This article originally ran on Forbes.com on November 25, 2019. All rights reserved.
Daniel B. Markind is a Forbes.com energy column contributor. The views expressed in this article are not to be associated with the views of Flaster Greenberg PC.
Two Northeast Governors face reckonings over decisions made by their administrations on natural gas pipelines. These decisions could not have been more different, but the fallout from pipeline politics now threatens both of them.
In Pennsylvania, word recently leaked out that the FBI is investigating the permitting by Governor Tom Wolf’s administration of the Mariner East 2 pipeline. This is the troubled project that will expand greatly the amount of natural gas which can be sent from the Marcellus Shale gas fields of Western Pennsylvania to the refineries in Marcus Hook on the Delaware River in the East. As mentioned here previously, this is not the first investigation of Mariner East 2. Indeed, even before word spread of an FBI investigation, the pipeline already was being reviewed by the District Attorneys of both Delaware and Chester County and by Pennsylvania State Attorney General Josh Shapiro. Meanwhile, Mariner East 2 suffered another setback last week when yet another sinkhole formed along its route. The pipeline, which is partially functioning, is not expected to be fully operational until 2020, years behind schedule.
There is great irony in the possibility that the Wolf Administration may have to defend its record in permitting natural gas pipelines, for the Governor never has been seen as a friend to the industry. Indeed, it was his stance demanding higher taxes on the gas industry that first caused him to rise to prominence in 2014 when he initially ran for Governor. Previously, he had been a little known Secretary of the Pennsylvania Department of Revenue and a successful private businessman.
While Governor Wolf never has been considered a friend of the gas industry, he has taken a realistic view of its importance and potential in Pennsylvania. In just a decade, Pennsylvania has risen from being a non-factor in energy production to an international force in its own right, and Wolf’s tenure has been marked more by pragmatism than idealism.
The same cannot be said about New York Governor Andrew Cuomo. Despite coming into office in 2011 speaking positively about hydraulic fracturing and the shale industry, he has stopped the industry dead in its tracks in his state. Indeed, Governor Cuomo has gone further than just issuing a moratorium against fracking. He pioneered using the Section 401 Certification process under the Federal Clean Water Act to prevent natural gas pipelines even being built in New York State.

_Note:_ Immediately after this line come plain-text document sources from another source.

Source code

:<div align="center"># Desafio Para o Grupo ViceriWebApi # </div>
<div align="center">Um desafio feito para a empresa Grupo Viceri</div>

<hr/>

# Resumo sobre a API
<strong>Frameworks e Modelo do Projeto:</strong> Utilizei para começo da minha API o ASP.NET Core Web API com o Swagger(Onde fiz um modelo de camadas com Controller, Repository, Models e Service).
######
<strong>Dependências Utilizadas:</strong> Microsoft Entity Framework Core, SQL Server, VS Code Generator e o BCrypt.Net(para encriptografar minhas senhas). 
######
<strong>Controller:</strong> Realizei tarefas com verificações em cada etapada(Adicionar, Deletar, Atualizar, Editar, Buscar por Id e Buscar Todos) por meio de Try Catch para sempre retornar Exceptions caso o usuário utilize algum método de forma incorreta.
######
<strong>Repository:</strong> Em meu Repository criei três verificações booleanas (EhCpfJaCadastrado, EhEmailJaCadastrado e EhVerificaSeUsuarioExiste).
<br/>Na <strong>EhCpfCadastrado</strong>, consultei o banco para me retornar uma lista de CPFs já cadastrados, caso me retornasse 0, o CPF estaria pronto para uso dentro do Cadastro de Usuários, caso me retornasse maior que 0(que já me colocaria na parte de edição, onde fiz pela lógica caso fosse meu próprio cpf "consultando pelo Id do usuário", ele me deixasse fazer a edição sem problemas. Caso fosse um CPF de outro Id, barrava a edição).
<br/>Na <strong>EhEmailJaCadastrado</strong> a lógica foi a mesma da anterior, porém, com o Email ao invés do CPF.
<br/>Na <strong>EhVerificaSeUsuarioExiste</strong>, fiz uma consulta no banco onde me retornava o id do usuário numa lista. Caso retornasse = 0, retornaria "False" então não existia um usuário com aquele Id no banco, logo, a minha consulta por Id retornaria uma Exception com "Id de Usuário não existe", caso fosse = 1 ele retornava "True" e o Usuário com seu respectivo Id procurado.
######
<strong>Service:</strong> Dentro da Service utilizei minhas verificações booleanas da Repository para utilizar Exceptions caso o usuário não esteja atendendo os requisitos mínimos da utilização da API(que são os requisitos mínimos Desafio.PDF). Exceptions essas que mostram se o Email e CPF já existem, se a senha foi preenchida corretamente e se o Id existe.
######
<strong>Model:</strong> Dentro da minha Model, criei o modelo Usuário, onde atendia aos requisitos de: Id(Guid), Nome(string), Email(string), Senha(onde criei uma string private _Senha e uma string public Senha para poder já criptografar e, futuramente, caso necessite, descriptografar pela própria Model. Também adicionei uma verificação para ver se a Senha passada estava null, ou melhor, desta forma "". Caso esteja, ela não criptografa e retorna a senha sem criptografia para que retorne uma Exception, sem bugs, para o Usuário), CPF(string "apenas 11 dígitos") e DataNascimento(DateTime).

In response to Governor Cuomo’s actions, some of New York’s public utilities have placed moratoria on new natural gas hookups. This has caused havoc with New York businesses and construction projects. Cuomo retaliated against one utility, National Grid, by going to court to force the company to end its moratorium. The Governor has even gone further, threatening to end National Grid’s license to operate in New York State if the company does not present a plan by November 26 to start connecting new customers. National Grid, which services 1.8 million homes and businesses in Brooklyn, Queens and Long Island, says it has no more pipeline capacity to do so. The reason for that is claimed to be Governor Cuomo’s own actions in blocking pipelines from coming into the state.
Should National Grid not provide such a plan by November 26, it will be Mr. Cuomo’s move. Will he really seek to revoke National Grid’s license and bring in another utility? That would be fascinating to watch, and also extremely disconcerting for all involved. Likely, it would take at least a year to implement, and who knows what guarantees and assurances any new utility would insist upon before entering the volatile New York market?
Cuomo has other options, such as just opening a case before the New York State Public Service Commission. However, having aligned himself so vigorously and vociferously with the environmental movement in his state, doing anything so limited runs its own political risk. Indeed, the Governor has maneuvered himself into an unfortunate position. He must do something substantial to National Grid to please his political base, but doing so as winter approaches would be a risky maneuver.
The Governor would be betting that his roiling of the state energy market will not come back to haunt him in the upcoming winter, such as forcing him yet again to turn to Russian natural gas imports. Such an unfortunate scenario could have unknown long term consequences both to his state and his own political fortunes. Would businesses be willing to expand and relocate to New York with such an uncertain energy supply?
For both Governors Wolf and Cuomo, the next few months will be fraught with peril. Governor Wolf at least knows that he can concentrate on the matter at hand. He need not worry that a bad winter or events beyond his control will force him to make uncomfortable decisions just to provide heat to his citizens. Governor Cuomo has no such luxury. For him, the immediate future may be quite unsettling.